(Work instruction) Report each line of the data that has "future" somewhere in it.

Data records
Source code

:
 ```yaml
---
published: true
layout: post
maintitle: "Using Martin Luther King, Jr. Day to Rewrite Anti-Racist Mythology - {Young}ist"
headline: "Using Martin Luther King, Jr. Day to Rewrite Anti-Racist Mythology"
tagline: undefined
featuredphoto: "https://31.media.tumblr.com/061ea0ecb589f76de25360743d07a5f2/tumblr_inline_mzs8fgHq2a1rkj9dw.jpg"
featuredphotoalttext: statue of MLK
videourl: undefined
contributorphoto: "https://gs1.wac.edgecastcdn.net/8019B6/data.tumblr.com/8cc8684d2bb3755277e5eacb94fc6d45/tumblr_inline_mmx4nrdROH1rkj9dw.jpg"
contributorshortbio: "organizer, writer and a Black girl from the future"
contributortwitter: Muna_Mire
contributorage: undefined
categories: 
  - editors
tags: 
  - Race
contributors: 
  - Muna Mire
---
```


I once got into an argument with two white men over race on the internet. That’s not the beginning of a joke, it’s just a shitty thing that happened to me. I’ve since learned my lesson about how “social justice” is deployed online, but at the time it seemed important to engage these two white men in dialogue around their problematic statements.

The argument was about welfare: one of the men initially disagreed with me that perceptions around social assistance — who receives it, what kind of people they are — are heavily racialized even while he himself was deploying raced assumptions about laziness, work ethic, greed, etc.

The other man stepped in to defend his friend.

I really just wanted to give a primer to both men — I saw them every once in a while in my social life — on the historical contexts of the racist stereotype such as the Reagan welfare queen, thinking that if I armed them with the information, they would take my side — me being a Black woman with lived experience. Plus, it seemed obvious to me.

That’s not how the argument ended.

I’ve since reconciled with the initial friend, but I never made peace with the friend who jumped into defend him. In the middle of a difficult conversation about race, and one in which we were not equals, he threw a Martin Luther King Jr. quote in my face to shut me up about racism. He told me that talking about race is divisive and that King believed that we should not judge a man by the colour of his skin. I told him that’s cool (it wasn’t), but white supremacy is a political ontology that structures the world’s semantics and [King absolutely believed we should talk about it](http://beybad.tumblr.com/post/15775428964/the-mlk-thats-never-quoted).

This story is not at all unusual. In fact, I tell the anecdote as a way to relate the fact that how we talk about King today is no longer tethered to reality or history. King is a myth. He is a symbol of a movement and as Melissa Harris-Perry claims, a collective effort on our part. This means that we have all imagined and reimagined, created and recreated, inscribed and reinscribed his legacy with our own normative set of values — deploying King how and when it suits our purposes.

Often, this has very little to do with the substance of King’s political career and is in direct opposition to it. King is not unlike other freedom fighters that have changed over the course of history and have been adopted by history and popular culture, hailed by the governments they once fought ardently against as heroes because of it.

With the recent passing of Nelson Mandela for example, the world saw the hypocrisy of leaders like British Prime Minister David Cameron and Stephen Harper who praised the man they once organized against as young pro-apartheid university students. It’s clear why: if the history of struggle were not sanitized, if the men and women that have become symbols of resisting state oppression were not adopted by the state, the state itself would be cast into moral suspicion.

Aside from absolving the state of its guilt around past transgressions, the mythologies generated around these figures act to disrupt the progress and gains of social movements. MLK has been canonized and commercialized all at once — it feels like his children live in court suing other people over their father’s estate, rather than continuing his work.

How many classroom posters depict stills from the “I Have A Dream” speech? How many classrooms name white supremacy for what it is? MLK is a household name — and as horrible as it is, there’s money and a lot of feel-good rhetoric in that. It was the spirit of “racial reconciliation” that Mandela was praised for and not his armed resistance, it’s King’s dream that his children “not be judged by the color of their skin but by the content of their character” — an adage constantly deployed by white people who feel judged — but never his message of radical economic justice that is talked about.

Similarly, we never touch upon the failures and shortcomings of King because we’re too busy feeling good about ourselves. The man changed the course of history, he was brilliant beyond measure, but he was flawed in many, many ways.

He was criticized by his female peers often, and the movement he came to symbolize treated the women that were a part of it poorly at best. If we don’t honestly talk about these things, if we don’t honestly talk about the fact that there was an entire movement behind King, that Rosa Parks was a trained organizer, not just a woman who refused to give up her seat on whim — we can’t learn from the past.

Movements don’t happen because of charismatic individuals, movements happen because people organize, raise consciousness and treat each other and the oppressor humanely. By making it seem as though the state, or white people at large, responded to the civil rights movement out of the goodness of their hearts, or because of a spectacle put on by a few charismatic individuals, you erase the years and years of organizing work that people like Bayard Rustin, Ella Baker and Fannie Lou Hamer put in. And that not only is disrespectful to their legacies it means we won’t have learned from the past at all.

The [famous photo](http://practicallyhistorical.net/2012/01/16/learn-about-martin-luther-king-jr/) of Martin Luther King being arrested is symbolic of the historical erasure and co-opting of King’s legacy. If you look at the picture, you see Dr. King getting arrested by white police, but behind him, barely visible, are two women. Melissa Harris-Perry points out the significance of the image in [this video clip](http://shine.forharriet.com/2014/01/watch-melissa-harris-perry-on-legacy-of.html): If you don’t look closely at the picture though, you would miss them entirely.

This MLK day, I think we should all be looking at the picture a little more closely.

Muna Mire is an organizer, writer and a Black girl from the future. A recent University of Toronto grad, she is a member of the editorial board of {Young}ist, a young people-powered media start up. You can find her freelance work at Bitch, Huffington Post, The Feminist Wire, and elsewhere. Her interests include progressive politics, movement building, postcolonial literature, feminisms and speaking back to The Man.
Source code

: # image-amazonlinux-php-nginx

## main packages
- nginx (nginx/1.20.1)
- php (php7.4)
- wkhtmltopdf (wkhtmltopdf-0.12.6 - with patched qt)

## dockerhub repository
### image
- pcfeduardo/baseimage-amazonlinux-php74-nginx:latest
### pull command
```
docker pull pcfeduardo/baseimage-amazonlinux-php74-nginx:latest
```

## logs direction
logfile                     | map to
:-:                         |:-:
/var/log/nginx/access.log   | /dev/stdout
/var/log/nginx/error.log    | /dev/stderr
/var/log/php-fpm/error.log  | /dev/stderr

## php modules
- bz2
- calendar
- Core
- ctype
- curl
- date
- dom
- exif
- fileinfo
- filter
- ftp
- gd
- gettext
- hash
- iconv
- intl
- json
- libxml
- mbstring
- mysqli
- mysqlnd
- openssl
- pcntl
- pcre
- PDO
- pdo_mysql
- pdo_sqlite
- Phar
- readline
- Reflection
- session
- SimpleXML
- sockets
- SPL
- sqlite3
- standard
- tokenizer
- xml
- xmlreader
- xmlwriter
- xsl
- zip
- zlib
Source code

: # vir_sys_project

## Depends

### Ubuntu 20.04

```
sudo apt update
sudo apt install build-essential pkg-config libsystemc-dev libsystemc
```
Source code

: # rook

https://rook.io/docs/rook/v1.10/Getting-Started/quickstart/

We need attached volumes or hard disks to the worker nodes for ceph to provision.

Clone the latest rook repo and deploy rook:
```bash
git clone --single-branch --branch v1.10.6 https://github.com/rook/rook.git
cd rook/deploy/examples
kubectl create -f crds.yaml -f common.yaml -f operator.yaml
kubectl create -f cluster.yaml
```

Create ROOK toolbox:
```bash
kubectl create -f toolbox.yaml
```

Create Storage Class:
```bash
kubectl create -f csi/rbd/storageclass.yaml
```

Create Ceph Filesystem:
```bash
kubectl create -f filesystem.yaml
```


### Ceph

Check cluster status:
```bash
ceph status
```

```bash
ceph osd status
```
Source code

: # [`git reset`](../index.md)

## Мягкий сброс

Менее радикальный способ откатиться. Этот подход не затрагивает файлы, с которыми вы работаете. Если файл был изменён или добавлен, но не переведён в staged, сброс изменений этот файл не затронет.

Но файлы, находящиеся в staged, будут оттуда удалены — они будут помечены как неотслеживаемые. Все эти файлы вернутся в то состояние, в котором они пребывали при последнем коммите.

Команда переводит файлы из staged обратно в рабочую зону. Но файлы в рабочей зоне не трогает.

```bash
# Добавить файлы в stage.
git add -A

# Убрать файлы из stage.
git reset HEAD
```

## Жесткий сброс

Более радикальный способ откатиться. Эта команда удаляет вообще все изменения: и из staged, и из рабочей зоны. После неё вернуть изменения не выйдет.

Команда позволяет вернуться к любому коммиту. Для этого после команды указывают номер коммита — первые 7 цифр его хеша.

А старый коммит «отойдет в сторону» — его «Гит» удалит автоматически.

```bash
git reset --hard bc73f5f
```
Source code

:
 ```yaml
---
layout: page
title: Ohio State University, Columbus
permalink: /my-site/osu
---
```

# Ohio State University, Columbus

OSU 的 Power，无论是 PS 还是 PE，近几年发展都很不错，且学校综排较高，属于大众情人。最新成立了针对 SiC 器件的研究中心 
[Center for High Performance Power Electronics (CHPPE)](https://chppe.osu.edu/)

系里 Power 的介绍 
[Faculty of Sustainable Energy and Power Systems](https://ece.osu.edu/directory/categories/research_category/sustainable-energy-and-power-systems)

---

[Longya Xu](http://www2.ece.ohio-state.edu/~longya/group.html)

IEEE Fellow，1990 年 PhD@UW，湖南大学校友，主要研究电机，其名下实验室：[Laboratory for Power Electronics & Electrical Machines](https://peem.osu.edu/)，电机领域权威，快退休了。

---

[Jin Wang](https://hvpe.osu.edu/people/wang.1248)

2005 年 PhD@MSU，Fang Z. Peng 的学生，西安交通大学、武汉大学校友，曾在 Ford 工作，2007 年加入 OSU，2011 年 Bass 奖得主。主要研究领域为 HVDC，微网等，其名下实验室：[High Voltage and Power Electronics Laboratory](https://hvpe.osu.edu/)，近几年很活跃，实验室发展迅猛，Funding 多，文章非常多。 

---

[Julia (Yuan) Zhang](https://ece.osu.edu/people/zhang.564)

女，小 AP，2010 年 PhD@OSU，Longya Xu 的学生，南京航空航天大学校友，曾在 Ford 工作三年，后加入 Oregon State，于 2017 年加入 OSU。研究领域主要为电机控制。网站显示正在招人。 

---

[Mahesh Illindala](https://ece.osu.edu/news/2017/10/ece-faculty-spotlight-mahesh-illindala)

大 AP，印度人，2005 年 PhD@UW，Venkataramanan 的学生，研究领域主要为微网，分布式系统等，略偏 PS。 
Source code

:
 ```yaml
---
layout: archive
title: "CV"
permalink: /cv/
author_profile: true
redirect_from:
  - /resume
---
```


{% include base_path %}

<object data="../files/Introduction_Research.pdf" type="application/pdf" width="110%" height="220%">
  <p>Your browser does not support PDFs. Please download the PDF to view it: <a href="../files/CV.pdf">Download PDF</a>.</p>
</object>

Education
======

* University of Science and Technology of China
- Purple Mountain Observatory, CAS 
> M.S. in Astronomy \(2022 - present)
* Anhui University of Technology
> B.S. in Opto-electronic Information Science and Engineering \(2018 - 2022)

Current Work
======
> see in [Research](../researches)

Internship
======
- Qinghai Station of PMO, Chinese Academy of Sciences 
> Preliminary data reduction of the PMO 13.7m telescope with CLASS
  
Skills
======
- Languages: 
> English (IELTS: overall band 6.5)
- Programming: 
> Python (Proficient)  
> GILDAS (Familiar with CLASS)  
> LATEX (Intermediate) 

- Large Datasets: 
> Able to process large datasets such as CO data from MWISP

(Answer box)
contributorshortbio: "organizer, writer and a Black girl from the future"
Muna Mire is an organizer, writer and a Black girl from the future. A recent University of Toronto grad, she is a member of the editorial board of {Young}ist, a young people-powered media start up. You can find her freelance work at Bitch, Huffington Post, The Feminist Wire, and elsewhere. Her interests include progressive politics, movement building, postcolonial literature, feminisms and speaking back to The Man.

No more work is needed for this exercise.